What appears to be one mechanism by which stress causes harm to the brain is that when it occurs combined with inactivity. The fight or flight stress reaction was very useful in paleolithic or caveman times when the fight or flight reaction, helped you fight that sabre toothed tiger, or, preferably run away from it (even if the  stress reaction could not help you run faster than the tiger it improved your chance of survival if it helped you run faster than the other caveman who was with you when the meeting with the tiger occurred) However the stress reaction when we are inactive, on the phone to a difficult client or being criticised by your manager when stuck at  your desk, leads not to fight or flight but to inflammation of the tissue of the brain and other tissues too.
 
We also know that adverse stress affects sleep and poor sleep patterns are often the result.   Experts associate a lack of sleep with an altered hormone balance that can affect food intake and weight. A lack of sleep also increases your risk of obesity. Being obese can increase your risk of developing type 2 diabetes, a condition where dementia is much commoner.  
 
 There are thus very many reasons why adverse stress is not good for us and we need to manage levels of stress to ensure we manage the risks of dementia better. 
 
Am I on the right track in managing stress?
Managing adverse stress is something we all do. We tend to do this as a matter of course all the time but sometimes the levels of stress become chronic and then we need to manage this differently. There are many techniques to better manage stress, ranging from audio and video guides, apps and guides and other tools, which can be just as easy to put into practice.
 
However, there are certain even more simple steps which everyone should adopt as a matter of course.   These are:

  • Start to think more about time management. Split your day into chunks and take regular breaks and take a lunch break with a brisk walk to ensure you get a change of scene.  
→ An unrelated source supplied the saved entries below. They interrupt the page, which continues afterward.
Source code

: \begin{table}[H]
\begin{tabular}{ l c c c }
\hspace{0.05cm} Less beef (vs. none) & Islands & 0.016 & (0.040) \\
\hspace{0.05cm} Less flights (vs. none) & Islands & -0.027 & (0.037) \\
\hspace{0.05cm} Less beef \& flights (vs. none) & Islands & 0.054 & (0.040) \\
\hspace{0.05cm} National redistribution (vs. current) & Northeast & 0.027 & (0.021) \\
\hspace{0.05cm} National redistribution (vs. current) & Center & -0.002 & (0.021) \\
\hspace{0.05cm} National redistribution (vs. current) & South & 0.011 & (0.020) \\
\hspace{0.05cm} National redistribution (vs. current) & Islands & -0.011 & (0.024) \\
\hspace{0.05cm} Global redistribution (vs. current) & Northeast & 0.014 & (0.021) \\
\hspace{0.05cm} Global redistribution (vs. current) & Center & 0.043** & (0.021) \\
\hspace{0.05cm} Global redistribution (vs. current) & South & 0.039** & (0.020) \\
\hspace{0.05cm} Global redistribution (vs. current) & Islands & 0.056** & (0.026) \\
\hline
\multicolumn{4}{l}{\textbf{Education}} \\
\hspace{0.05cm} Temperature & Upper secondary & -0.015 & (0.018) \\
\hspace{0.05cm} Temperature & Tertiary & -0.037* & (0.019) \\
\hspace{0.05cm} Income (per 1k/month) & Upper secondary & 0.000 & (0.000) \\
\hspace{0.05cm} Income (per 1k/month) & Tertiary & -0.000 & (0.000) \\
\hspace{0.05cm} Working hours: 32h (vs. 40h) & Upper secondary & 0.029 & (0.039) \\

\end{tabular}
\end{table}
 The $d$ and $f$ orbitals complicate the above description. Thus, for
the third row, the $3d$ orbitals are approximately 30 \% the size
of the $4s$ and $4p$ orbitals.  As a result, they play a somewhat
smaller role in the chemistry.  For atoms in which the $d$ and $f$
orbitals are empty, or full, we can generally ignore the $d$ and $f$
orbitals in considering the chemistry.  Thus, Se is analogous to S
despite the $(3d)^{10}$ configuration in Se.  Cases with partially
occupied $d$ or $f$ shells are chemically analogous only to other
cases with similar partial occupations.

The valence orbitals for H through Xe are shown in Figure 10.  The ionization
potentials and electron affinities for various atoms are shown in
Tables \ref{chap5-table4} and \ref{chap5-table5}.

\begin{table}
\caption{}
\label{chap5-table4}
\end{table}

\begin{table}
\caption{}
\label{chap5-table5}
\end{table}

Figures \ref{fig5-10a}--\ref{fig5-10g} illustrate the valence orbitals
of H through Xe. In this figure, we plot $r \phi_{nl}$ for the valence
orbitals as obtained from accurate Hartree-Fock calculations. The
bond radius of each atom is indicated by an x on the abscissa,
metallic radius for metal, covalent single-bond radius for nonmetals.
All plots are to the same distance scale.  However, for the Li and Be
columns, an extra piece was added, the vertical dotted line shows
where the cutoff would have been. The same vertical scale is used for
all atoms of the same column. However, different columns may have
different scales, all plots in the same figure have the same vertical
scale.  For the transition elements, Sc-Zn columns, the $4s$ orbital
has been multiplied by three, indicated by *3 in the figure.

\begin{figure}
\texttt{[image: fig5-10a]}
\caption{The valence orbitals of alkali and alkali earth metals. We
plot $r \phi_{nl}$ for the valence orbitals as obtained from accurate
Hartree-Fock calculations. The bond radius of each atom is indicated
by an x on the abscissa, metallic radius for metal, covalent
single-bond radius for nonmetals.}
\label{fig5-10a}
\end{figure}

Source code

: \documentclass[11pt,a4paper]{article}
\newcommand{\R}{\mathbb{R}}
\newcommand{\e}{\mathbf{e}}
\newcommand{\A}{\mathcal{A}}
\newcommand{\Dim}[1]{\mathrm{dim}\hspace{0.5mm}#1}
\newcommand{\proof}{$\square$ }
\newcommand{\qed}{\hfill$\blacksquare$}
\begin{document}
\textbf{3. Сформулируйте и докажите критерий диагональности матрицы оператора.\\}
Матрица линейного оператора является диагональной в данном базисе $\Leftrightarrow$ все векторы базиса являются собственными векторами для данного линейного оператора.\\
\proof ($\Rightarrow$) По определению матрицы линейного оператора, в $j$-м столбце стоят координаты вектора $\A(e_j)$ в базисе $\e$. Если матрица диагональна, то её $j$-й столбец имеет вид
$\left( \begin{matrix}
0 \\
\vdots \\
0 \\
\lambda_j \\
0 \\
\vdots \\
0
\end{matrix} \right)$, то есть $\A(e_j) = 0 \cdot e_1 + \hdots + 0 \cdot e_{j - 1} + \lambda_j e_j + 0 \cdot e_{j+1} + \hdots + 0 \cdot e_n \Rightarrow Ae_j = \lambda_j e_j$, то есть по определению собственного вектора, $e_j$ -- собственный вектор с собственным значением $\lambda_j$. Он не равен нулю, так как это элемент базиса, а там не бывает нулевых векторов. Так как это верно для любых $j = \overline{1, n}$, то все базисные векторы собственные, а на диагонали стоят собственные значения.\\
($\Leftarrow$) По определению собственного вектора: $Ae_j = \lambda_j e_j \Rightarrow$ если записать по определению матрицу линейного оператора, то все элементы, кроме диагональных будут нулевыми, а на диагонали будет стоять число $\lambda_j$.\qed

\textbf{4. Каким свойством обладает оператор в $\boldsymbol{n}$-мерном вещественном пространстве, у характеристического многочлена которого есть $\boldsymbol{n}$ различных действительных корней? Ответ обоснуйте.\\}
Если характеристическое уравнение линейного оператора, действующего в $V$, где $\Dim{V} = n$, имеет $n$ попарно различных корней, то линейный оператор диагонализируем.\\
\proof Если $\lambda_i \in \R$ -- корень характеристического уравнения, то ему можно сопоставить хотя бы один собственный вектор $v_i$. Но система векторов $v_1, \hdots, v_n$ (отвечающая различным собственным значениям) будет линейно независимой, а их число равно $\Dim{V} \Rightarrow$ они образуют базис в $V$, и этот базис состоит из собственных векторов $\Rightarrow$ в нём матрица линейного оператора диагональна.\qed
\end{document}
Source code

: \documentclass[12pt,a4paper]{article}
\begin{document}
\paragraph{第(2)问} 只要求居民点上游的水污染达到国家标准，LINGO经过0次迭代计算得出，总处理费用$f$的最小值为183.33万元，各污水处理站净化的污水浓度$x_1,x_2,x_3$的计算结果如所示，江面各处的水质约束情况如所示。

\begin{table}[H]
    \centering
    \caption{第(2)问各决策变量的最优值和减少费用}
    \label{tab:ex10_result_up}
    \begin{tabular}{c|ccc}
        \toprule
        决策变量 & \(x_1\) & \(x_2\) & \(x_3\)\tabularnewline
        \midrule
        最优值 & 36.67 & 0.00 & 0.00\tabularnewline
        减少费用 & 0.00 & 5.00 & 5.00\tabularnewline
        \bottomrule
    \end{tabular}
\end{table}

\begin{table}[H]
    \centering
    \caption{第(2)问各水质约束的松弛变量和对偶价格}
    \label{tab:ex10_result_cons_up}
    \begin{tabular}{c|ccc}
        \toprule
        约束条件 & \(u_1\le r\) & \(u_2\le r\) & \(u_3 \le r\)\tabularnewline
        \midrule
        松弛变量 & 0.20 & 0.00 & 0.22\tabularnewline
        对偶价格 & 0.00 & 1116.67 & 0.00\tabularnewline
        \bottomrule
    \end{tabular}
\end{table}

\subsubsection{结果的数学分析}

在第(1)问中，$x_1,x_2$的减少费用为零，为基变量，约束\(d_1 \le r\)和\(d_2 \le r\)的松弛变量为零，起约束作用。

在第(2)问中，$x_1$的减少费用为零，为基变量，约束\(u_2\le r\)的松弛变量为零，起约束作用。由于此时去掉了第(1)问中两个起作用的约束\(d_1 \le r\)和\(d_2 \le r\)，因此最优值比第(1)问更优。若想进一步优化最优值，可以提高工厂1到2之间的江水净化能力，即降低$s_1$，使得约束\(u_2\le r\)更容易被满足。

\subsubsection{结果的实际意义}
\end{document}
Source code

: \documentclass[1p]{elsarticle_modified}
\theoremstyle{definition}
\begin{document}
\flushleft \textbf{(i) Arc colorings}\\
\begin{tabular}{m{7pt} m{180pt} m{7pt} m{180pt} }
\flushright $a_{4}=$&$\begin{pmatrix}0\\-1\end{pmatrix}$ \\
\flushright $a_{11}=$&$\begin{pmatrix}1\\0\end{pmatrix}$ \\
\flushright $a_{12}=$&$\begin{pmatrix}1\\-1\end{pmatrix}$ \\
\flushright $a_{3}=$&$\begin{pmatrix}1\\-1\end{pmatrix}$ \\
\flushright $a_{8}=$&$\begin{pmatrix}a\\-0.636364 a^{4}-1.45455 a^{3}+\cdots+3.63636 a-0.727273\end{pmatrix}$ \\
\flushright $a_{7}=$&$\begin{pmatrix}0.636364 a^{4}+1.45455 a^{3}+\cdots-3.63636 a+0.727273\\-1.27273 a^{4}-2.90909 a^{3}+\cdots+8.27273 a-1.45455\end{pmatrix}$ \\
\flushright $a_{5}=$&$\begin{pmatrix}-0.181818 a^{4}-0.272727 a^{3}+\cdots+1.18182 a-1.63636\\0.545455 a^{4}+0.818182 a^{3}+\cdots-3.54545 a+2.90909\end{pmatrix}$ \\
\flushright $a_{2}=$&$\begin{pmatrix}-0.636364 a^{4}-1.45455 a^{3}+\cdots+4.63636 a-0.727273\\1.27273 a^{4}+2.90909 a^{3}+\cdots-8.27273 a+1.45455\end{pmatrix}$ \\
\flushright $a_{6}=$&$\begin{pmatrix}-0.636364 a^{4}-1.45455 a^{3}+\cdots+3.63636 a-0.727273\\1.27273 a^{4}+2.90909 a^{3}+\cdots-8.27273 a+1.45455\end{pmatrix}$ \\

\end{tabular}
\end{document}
  • Make lists of what you need to do and prioritise them in order of importance. Work out your goals and focus on the results you wish to get to.   
  • Take regular exercise because the fitter you feel physically, the better you are able to function intellectually. Choose to use a bus stop a little further from your work and try to ensure you walk more often.  It also helps you socialize and feel part of the wider world.  
  • Some people find breathing exercises really helpful.  NHS Choices has many breathing exercises on line and it is easy to find and use these.  
 
There are also very many mindfulness and resilience aids which are available and these will also help.  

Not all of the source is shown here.